Many manufacturers offer programs that will reduce your out-of-pocket costs for this prescription. These programs are free but may have some rules or restrictions, so you’ll want to review carefully. When you’re ready to use this coupon, simply present the coupon to your pharmacist with a valid prescription for your medication.
|Program Name:||Janumet and Januvia Savings Offer|
|How do I get the discount?||Register online to download and print a card. You can also activate or replace a card online.|
|How much can I save?||Your co-pay can be reduced to as little as $5 per month, with a maximum total benefit of $2000.|
|Do I need insurance?||Yes. The card is for commercially insured patients only.|
|Number of uses:||Up to 12 uses.|
|Other notes:||You may call to request a mail-in rebate if your pharmacist is unable to process the discount.|
Many programs are available from federal and state governments, non-profits, manufacturers, and other organizations to help you get the drugs you need at a reduced cost. Eligibility is often based on income, insurance or Medicare status, and other factors. You’ll need to apply through each program, either online, over the phone, or with your doctor's help. The following program is offered by the manufacturer of this drug.

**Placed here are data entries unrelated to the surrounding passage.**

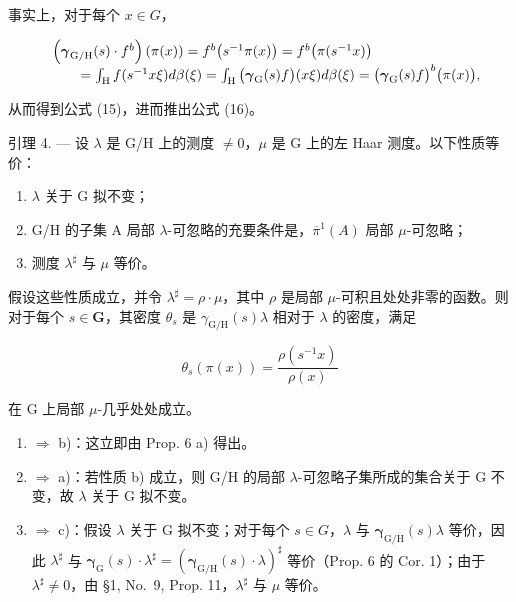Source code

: 事实上，对于每个 \(x \in G\)，

\[
\begin{array}{r l} & {\left(\boldsymbol {\gamma} _ {\mathrm{G/H}} (s) \cdot f ^ {b}\right) (\pi (x)) = f ^ {b} \big (s ^ {- 1} \pi (x) \big) = f ^ {b} \big (\pi (s ^ {- 1} x) \big)} \\ & {\qquad = \int_ {\mathrm{H}} f (s ^ {- 1} x \xi) d \beta (\xi) = \int_ {\mathrm{H}} \big (\boldsymbol {\gamma} _ {\mathrm{G}} (s) f \big) (x \xi) d \beta (\xi) = \big (\boldsymbol {\gamma} _ {\mathrm{G}} (s) f \big) ^ {b} \big (\pi (x) \big),} \end{array}
\]

从而得到公式 (15)，进而推出公式 (16)。

引理 4. --- 设 \(\lambda\) 是 G/H 上的测度 \(\neq 0\)，\(\mu\) 是 G 上的左 Haar 测度。以下性质等价：

\begin{enumerate}
\def\labelenumi{\alph{enumi})}
\item
  \(\lambda\) 关于 G 拟不变；
\item
  G/H 的子集 A 局部 \(\lambda\)-可忽略的充要条件是，\(\overline{\pi}^{1}(A)\) 局部 \(\mu\)-可忽略；
\item
  测度 \(\lambda^{\sharp}\) 与 \(\mu\) 等价。
\end{enumerate}

假设这些性质成立，并令 \(\lambda^{\sharp} = \rho \cdot \mu\)，其中 \(\rho\) 是局部 \(\mu\)-可积且处处非零的函数。则对于每个 \(s \in \mathbf{G}\)，其密度 \(\theta_s\) 是 \(\gamma_{\mathrm{G / H}}(s)\lambda\) 相对于 \(\lambda\) 的密度，满足

\[
\theta_ {s} (\pi (x)) = \frac {\rho (s ^ {- 1} x)}{\rho (x)}\tag{17}
\]

在 G 上局部 \(\mu\)-几乎处处成立。

\begin{enumerate}
\def\labelenumi{\alph{enumi})}
\setcounter{enumi}{2}
\item
  \(\Rightarrow\) b)：这立即由 Prop. 6 a) 得出。
\item
  \(\Rightarrow\) a)：若性质 b) 成立，则 G/H 的局部 \(\lambda\)-可忽略子集所成的集合关于 G 不变，故 \(\lambda\) 关于 G 拟不变。
\item
  \(\Rightarrow\) c)：假设 \(\lambda\) 关于 G 拟不变；对于每个 \(s\in G\)，\(\lambda\) 与 \(\pmb{\gamma}_{\mathrm{G / H}}(s)\lambda\) 等价，因此 \(\lambda^{\sharp}\) 与 \(\pmb{\gamma}_{\mathrm{G}}(s)\cdot \lambda^{\sharp} = (\pmb{\gamma}_{\mathrm{G / H}}(s)\cdot \lambda)^{\sharp}\) 等价（Prop. 6 的 Cor. 1）；由于 \(\lambda^{\sharp}\neq 0\)，由 §1, No.~9, Prop. 11，\(\lambda^{\sharp}\) 与 \(\mu\) 等价。
\end{enumerate}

|Program Name:||Merck Helps|
|How do I apply?||Go to the program website and follow the instructions on the page based on your medication. Ask your doctor to help you fill out an enrollment form. The application can be submitted by mail or fax.|
|What are the benefits?||You can receive your medication at no cost.|
|What are the restrictions?||Most people without insurance and with limited incomes will qualify.|
|Keep in mind||Insured and Medicare Part D patients may still be eligible for the program under certain eligibility criteria. Contact the program to find out more.|
You may find that filling a 90-day supply will reduce your total cost for this prescription. As an added bonus, you'll make fewer trips to the pharmacy, saving you time and money.
If you have insurance or Medicare, you may find that you receive lower prices if you fill your prescriptions through your plan’s mail order pharmacy. Many insurance plans (and most Medicare plans) are now offering similar rates at a select group of “preferred” retail pharmacies. Some plans may require that you fill through a mail order pharmacy for fills of more than a 30-day supply.
To switch to 90-day fills, note that you'll need a new prescription from your doctor; a 30-day quantity prescription will not allow 90-day fills.
There may be other prescriptions in the same class (that work in the same way) that could treat your condition just as well at a much lower cost.
If you're taking an expensive brand-name-only drug, it may be worth asking your doctor if there are any other less expensive, generic, or over-the-counter options that might work for you.
It is possible that Januvia may become available as generic sitagliptin after October 2026. Generics are typically much cheaper than the branded version of a drug.
This is the earliest possible generic release date based on patent expiration at this time. It is possible that sitagliptin could become available sooner or later, depending on FDA approval, other patents, and whether any manufacturers decide to make a generic version of Januvia.